It seems like just yesterday that the Estevan Bruins were finishing up a season nobody would ever forget.
They won the SJHL regular season title for the first time since 2004-05. They won the SJHL playoff championship for the first time since 1999. And they were the hosts for the biggest Centennial Cup in the 52-year history of the national junior A hockey championship.
The Bruins played their final game on May 25, but you can forgive fans – and so many others – for thinking it was a pretty short offseason.
The Bruins will open the 2022-23 season Friday night against the Yorkton Terriers – the same team they played to open last season. The club plans to honour the team that captured our hearts last year, and then it’ll be down to business for this year’s team.

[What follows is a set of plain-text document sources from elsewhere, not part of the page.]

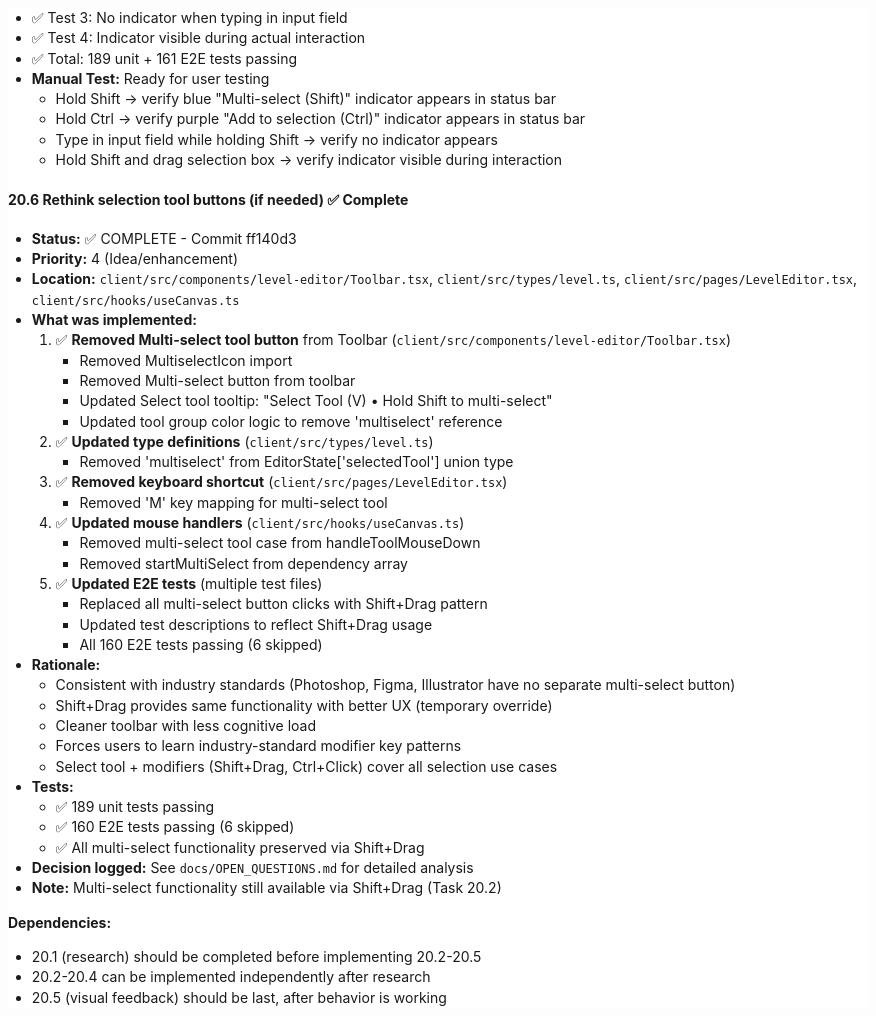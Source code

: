   - ✅ Test 3: No indicator when typing in input field
  - ✅ Test 4: Indicator visible during actual interaction
  - ✅ Total: 189 unit + 161 E2E tests passing
- **Manual Test:** Ready for user testing
  - Hold Shift → verify blue "Multi-select (Shift)" indicator appears in status bar
  - Hold Ctrl → verify purple "Add to selection (Ctrl)" indicator appears in status bar
  - Type in input field while holding Shift → verify no indicator appears
  - Hold Shift and drag selection box → verify indicator visible during interaction

#### 20.6 Rethink selection tool buttons (if needed) ✅ Complete
- **Status:** ✅ COMPLETE - Commit ff140d3
- **Priority:** 4 (Idea/enhancement)
- **Location:** `client/src/components/level-editor/Toolbar.tsx`, `client/src/types/level.ts`, `client/src/pages/LevelEditor.tsx`, `client/src/hooks/useCanvas.ts`
- **What was implemented:**
  1. ✅ **Removed Multi-select tool button** from Toolbar (`client/src/components/level-editor/Toolbar.tsx`)
     - Removed MultiselectIcon import
     - Removed Multi-select button from toolbar
     - Updated Select tool tooltip: "Select Tool (V) • Hold Shift to multi-select"
     - Updated tool group color logic to remove 'multiselect' reference
  2. ✅ **Updated type definitions** (`client/src/types/level.ts`)
     - Removed 'multiselect' from EditorState['selectedTool'] union type
  3. ✅ **Removed keyboard shortcut** (`client/src/pages/LevelEditor.tsx`)
     - Removed 'M' key mapping for multi-select tool
  4. ✅ **Updated mouse handlers** (`client/src/hooks/useCanvas.ts`)
     - Removed multi-select tool case from handleToolMouseDown
     - Removed startMultiSelect from dependency array
  5. ✅ **Updated E2E tests** (multiple test files)
     - Replaced all multi-select button clicks with Shift+Drag pattern
     - Updated test descriptions to reflect Shift+Drag usage
     - All 160 E2E tests passing (6 skipped)
- **Rationale:**
  - Consistent with industry standards (Photoshop, Figma, Illustrator have no separate multi-select button)
  - Shift+Drag provides same functionality with better UX (temporary override)
  - Cleaner toolbar with less cognitive load
  - Forces users to learn industry-standard modifier key patterns
  - Select tool + modifiers (Shift+Drag, Ctrl+Click) cover all selection use cases
- **Tests:**
  - ✅ 189 unit tests passing
  - ✅ 160 E2E tests passing (6 skipped)
  - ✅ All multi-select functionality preserved via Shift+Drag
- **Decision logged:** See `docs/OPEN_QUESTIONS.md` for detailed analysis
- **Note:** Multi-select functionality still available via Shift+Drag (Task 20.2)

**Dependencies:**
- 20.1 (research) should be completed before implementing 20.2-20.5
- 20.2-20.4 can be implemented independently after research
- 20.5 (visual feedback) should be last, after behavior is working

It’ll be a very different club from last season. Just six players are back. Yes, they have lost a lot of talented guys from last year. Some graduated from junior hockey. Some were traded. And others decided not to come back for whatever reason.

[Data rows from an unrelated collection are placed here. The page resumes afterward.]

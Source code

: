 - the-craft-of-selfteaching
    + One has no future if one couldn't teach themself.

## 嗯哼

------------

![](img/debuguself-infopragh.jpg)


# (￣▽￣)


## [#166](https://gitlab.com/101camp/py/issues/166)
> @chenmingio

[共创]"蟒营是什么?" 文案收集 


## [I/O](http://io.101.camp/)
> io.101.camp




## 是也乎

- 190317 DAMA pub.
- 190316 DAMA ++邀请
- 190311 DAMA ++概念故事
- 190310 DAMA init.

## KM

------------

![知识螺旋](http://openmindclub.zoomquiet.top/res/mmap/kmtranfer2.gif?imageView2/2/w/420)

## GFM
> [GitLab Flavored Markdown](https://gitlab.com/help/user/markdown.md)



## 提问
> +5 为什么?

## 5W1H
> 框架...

But there are players who are eager to show what they can do when given an opportunity. It’s hard to be a front-line scoring forward when you have experienced players like Mark Rumsey, Olivier Pouliot, Eric Houk and others in front of you. And it’s hard to show you can be a top-notch defenceman when Dayton Deics and Nolan Jones are on your team.
Expect to returning forwards Kade Runke, Cody Davis and Mitch Kohner take a big step forward with their production this season. And expect returning defencemen Alex Von Sprecken and Aleksa Babic to take on much bigger roles.
It’s going to be a different team in terms of style of play. Last year’s team was loaded with offensive threats. It meant that the Bruins had the ability to score in bunches. A game that might look to be out of reach was not.
When they needed to clamp defensively, they could, as they showed in Game 7 of the SJHL final against the Flin Flon Bombers.
This team should be excellent defensively, and when the defence falters, the goaltending should be strong, with returnee Cam Hrdlicka and rookie Jackson Miller, a local product.
The number of changes meant a very busy offseason for head coach and general manager Jason Tatarnic, who has been trying to fill all of the voids left by the departures from last season.
When he was hired, Tatarnic had the reputation as being one of the top recruiters in Canadian junior A hockey. He showed it last year by bringing in some pretty top-end talent, but that was also when the Bruins were serving as the national championship hosts.
They don’t have that Centennial Cup carrot to dangle in front of players. So his job became more difficult this year. Still, he has brought in a lot of players and a lot of talent.
We’ll see whether this is a good team, a great team or a championship team.
You can’t win a championship every year. Deep down, a team expects to be the best, year in, year out, just like the expectation before each game is to win. If not, they might as well not show up.
It’s the unrealistic reality of sports at high levels.
Regardless of what happens on the ice during the coming months, this is a team that deserves our support. Just because they might not be as strong as last year’s team, or as entertaining or dynamic, doesn’t mean fans shouldn’t be there.
It would be nice to see good crowds at the rink this year, especially for that first game. The thrill of live hockey is one of those things we really missed in the lost 2020-21 season.
The Bruins are our team. And they’ll be well worth our support.